ASSIGNMENT
Only the lines that hold "Født" should be in the answer, each copied from the data below.

*** Opening of EXCERPTED DATA ***

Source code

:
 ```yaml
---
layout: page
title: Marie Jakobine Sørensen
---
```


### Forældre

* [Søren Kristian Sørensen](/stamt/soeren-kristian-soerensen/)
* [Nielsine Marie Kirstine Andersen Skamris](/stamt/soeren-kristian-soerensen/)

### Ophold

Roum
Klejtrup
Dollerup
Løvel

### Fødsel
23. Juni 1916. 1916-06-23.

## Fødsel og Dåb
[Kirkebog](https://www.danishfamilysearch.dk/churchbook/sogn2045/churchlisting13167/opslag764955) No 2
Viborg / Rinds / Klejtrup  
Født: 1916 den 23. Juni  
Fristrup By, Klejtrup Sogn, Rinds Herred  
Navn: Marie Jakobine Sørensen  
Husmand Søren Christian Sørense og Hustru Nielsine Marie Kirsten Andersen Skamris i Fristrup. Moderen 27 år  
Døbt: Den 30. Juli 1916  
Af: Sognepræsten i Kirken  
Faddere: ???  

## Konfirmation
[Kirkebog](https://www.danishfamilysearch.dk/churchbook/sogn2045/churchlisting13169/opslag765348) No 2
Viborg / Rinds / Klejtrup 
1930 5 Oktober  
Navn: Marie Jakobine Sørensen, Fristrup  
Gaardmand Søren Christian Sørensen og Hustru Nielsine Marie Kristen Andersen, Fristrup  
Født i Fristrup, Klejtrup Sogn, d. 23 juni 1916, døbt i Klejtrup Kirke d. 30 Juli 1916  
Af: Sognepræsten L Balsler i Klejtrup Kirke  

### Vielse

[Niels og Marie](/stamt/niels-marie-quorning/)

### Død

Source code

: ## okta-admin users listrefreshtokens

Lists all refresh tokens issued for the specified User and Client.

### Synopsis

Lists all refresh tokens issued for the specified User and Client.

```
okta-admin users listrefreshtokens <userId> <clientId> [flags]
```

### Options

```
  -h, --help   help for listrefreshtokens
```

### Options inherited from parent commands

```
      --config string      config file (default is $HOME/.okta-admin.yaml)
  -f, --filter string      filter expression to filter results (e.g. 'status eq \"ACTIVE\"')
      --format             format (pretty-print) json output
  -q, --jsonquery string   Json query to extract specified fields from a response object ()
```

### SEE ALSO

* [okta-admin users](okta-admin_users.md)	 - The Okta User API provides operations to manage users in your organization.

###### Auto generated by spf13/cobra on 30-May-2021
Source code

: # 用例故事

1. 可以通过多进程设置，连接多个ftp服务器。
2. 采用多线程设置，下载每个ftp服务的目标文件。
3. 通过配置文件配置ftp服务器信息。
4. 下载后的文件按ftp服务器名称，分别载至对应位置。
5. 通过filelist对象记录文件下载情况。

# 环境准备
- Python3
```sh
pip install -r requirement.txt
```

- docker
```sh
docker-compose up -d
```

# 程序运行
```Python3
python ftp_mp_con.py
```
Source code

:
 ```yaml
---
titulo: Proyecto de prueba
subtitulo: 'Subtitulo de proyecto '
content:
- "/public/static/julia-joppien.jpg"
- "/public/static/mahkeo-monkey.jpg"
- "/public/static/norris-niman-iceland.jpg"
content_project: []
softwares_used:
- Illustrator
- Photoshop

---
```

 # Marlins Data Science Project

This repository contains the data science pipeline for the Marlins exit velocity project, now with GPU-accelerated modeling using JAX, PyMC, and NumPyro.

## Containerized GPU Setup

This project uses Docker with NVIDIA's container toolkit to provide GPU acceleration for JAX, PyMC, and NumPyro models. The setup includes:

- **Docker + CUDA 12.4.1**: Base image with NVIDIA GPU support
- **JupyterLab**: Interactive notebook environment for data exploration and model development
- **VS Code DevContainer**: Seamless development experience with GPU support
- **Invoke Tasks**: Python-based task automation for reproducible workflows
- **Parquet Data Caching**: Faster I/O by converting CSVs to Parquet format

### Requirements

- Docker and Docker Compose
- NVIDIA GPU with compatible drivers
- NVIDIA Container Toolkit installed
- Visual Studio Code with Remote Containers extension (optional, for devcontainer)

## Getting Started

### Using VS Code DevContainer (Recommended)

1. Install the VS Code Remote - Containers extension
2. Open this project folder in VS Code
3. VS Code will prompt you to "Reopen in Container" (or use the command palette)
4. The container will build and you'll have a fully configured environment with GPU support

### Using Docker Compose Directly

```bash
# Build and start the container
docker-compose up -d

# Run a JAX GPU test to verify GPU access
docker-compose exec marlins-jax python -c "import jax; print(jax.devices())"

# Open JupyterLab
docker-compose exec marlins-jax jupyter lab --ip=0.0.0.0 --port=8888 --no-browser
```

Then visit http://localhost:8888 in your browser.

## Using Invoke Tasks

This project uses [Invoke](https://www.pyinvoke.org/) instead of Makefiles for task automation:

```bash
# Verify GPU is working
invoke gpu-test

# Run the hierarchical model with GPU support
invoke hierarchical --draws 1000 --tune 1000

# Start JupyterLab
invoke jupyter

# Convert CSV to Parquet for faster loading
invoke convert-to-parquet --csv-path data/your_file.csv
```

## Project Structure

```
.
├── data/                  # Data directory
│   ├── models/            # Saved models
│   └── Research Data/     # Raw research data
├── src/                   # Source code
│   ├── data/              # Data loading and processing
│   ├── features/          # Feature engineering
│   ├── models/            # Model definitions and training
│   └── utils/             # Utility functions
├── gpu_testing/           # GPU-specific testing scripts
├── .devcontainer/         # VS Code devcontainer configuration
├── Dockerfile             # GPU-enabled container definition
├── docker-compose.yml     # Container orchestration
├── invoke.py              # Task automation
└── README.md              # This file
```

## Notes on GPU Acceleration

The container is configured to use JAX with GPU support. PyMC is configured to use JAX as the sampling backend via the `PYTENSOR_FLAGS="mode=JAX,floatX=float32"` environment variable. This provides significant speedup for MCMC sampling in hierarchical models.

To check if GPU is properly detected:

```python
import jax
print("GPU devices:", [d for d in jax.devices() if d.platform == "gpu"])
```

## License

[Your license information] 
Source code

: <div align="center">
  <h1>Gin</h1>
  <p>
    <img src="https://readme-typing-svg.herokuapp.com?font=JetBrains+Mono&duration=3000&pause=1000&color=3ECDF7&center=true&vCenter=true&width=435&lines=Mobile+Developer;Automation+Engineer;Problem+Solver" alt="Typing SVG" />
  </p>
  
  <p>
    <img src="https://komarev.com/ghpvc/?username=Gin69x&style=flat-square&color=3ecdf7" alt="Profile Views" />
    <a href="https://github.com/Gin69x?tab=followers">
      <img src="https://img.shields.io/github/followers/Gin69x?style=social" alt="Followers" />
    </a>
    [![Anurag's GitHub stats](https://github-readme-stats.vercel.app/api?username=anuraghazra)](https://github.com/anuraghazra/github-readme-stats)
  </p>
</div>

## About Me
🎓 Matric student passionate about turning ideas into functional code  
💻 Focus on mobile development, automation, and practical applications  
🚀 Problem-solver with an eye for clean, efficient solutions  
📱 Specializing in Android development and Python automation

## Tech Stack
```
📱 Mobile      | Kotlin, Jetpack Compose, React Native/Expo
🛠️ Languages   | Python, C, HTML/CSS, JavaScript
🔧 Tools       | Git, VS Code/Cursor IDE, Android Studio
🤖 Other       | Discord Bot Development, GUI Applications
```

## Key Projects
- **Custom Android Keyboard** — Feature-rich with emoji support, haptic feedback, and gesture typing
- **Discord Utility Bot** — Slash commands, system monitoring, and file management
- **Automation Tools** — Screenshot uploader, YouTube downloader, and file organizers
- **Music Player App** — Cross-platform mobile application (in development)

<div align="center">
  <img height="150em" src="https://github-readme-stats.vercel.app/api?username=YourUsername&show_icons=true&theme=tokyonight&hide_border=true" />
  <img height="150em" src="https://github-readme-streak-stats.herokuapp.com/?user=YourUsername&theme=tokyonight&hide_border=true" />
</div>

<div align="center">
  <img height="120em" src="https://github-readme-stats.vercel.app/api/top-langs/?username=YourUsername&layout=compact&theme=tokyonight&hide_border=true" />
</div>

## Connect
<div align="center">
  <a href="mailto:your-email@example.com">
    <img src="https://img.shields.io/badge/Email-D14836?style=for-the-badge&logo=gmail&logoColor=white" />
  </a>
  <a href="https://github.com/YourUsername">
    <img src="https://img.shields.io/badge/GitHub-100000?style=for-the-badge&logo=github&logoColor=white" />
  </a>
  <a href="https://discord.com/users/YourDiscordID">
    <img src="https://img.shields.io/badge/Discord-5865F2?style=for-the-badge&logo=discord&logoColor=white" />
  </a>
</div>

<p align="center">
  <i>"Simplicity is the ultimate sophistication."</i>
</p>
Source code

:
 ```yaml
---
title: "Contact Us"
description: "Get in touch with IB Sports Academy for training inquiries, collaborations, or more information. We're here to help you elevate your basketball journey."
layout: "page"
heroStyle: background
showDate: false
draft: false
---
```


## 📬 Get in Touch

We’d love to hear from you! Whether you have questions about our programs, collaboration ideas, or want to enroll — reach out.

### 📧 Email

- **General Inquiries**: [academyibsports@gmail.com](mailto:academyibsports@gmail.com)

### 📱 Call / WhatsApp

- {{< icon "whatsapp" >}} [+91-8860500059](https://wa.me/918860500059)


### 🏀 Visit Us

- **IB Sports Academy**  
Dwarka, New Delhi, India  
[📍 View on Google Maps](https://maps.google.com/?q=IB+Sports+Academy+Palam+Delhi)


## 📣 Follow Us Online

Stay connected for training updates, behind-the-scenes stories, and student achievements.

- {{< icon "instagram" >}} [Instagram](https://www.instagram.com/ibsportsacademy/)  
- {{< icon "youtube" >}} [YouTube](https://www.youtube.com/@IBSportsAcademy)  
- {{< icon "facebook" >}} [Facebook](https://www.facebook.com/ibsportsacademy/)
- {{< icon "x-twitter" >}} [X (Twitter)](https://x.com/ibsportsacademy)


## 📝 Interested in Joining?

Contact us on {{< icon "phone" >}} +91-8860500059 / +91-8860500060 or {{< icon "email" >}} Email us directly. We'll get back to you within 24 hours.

*** Close of EXCERPTED DATA ***

EXERCISE RESULT
Født: 1916 den 23. Juni  
Født i Fristrup, Klejtrup Sogn, d. 23 juni 1916, døbt i Klejtrup Kirke d. 30 Juli 1916  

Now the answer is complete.